On this record, the Court concludes that neither the ALJ nor the medical expert adequately considered and discussed whether Plaintiff met or equaled Listing 1.04(A) during all or any part of the relevant disability period. Defendant contends that the ALJ's discussion of the medical evidence provides sufficient reasoning to support the ALJ's conclusory step three findings. The ALJ did discuss the medical evidence and did reference the various findings concerning nerve root compression, radiculopathy, straight leg raising tests, and the March 2006 surgery to address Plaintiff's nerve root compression (see A.R. 21-27). However, the ALJ did not explain how these findings comport or fail to comport with Listing 1.04(A). On remand, the ALJ should consider these issues and explain the specific basis for any finding at step three. See Adea v. Astrue, 2011 WL 2261072, at *4 (C.D. Cal. June 8, 2011) (remanding where ALJ failed to make "full and detailed findings of fact essential to" the ultimate finding that the claimant did not meet a listing) (quoting Lewin v. Schweiker, 654 F.2d 631, 634-35 (9th Cir. 1981)); Bouchard v. Astrue, 2010 WL 358538, at *4 (C.D. Cal. Jan. 25, 2010) (deeming insufficient on similar facts an ALJ's conclusory statement that the claimant "does not have an impairment or combination of impairments that meets or medically equals one of the listed impairments").

II. Substantial Evidence Does Not Support the Administration's Decision that Plaintiff Can Work.

Although not raised specifically by the parties, the Court observes that even if the ALJ had adequately considered and explained whether Plaintiff met the Listings at step three, substantial evidence would not support the ALJ's adverse disability determination at step five of the evaluation process.

As previously stated, the ALJ relied on the testimony of a vocational expert to determine that there exist jobs that Plaintiff can perform. Specifically, the ALJ found that Plaintiff could perform work as an assembler and an office helper -- jobs the ALJ described as sedentary. See A.R. 28 (purportedly adopting vocational expert testimony at A.R. 80). While the assembler job is sedentary, the office helper job is light. See A.R. 80 (vocational expert so explaining); see also Dictionary of Occupational Titles § 734.687-108 (assembler) and § 239.567-010 (office helper).
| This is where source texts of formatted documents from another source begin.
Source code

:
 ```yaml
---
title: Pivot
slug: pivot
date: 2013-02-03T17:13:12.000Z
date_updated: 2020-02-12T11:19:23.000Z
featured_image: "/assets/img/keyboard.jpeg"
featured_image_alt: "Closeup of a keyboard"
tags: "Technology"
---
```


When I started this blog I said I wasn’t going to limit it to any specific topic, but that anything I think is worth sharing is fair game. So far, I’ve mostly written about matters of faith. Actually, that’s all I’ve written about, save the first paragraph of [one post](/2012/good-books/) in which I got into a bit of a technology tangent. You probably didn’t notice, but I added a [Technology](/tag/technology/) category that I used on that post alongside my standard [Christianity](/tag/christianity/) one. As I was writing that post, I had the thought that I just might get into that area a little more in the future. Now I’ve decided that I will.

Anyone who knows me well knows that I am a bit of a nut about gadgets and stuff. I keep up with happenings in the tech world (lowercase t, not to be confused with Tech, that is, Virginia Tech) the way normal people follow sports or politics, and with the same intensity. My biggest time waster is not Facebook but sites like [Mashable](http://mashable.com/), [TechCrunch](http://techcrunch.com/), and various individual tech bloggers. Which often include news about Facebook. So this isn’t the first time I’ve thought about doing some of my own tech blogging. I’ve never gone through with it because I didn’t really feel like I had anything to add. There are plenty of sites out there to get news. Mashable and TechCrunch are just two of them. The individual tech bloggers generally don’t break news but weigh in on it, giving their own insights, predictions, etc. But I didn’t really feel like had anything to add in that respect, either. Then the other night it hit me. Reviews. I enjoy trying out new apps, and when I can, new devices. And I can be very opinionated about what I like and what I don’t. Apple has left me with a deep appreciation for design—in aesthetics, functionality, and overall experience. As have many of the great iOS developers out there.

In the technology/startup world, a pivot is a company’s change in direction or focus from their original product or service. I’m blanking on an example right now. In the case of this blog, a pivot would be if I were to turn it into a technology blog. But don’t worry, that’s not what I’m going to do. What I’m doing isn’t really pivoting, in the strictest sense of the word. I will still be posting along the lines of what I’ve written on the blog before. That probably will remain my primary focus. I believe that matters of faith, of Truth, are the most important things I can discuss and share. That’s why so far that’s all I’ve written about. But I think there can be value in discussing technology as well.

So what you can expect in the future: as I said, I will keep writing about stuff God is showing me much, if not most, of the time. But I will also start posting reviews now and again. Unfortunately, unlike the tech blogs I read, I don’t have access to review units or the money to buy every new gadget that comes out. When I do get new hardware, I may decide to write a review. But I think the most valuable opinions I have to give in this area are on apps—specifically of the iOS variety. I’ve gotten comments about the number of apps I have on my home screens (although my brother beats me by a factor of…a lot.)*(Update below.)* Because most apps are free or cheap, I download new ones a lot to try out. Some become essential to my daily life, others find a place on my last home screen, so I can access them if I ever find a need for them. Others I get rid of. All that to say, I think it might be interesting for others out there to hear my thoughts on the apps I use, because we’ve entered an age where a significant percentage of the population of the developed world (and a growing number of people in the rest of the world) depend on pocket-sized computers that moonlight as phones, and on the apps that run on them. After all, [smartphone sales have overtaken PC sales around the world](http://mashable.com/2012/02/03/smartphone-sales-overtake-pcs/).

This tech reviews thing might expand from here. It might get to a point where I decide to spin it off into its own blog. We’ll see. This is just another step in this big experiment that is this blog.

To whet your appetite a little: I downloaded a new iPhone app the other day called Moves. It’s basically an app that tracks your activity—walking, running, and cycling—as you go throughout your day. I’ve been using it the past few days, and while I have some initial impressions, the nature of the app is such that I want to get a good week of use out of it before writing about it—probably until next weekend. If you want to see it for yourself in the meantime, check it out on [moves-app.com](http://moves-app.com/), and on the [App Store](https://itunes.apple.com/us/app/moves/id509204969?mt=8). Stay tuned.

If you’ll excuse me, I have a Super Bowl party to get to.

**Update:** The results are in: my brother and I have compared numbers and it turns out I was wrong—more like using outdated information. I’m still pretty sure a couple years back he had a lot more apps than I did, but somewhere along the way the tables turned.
This distinction may make a difference in Plaintiff's case. The residual functional capacity presented to the vocational expert was not identical to the residual functional capacity the ALJ found to exist. The hypothetical question the ALJ posed to the vocational expert omitted a limitation to no more than occasional bending, and also assumed that Plaintiff could lift less than 10 pounds occasionally and less than 20 pounds frequently, rather than the 10 pound lifting limit the ALJ found to exist. Compare A.R. 20 (Plaintiff's capacity) with A.R. 79 (hypothetical). A limitation to lifting less than 10 pounds would preclude all light work, including the office helper job. See Social Security Ruling 83-10, 1983 WL 31251, at *5-*6 (defining light work as involving lifting no more than 20 pounds at a time).*fn7

Whether a person limited to occasional bending could perform the job of an assembler is unclear on the present record. Because of the incompleteness of the hypothetical question, the vocational expert did not consider Plaintiff's bending limitation. Where a hypothetical question fails to "set out all of the claimant's impairments," the vocational expert's answers to the question cannot constitute substantial evidence to support the ALJ's decision. See, e.g., DeLorme v. Sullivan, 924 F.2d 841, 850 (9th Cir. 1991); Gamer v. Secretary, 815 F.2d 1275, 1280 (9th Cir. 1987); Gallant v. Heckler, 753 F.2d 1450, 1456 (9th Cir. 1984). /// ///

III. Remand is Appropriate.

Because the circumstances of this case suggest that further administrative review could remedy the ALJ's errors, remand is appropriate. See McLeod v. Astrue, 640 F.3d 881, 888 (9th Cir. 2011); see generally INS v. Ventura, 537 U.S. 12, 16 (2002) (upon reversal of an administrative determination, the proper course is remand for additional agency investigation or explanation, except in rare circumstances).


For all of the foregoing reasons,*fn8 Plaintiff's and Defendant's motions for summary judgment are denied and this matter is remanded for further administrative action consistent with this Opinion.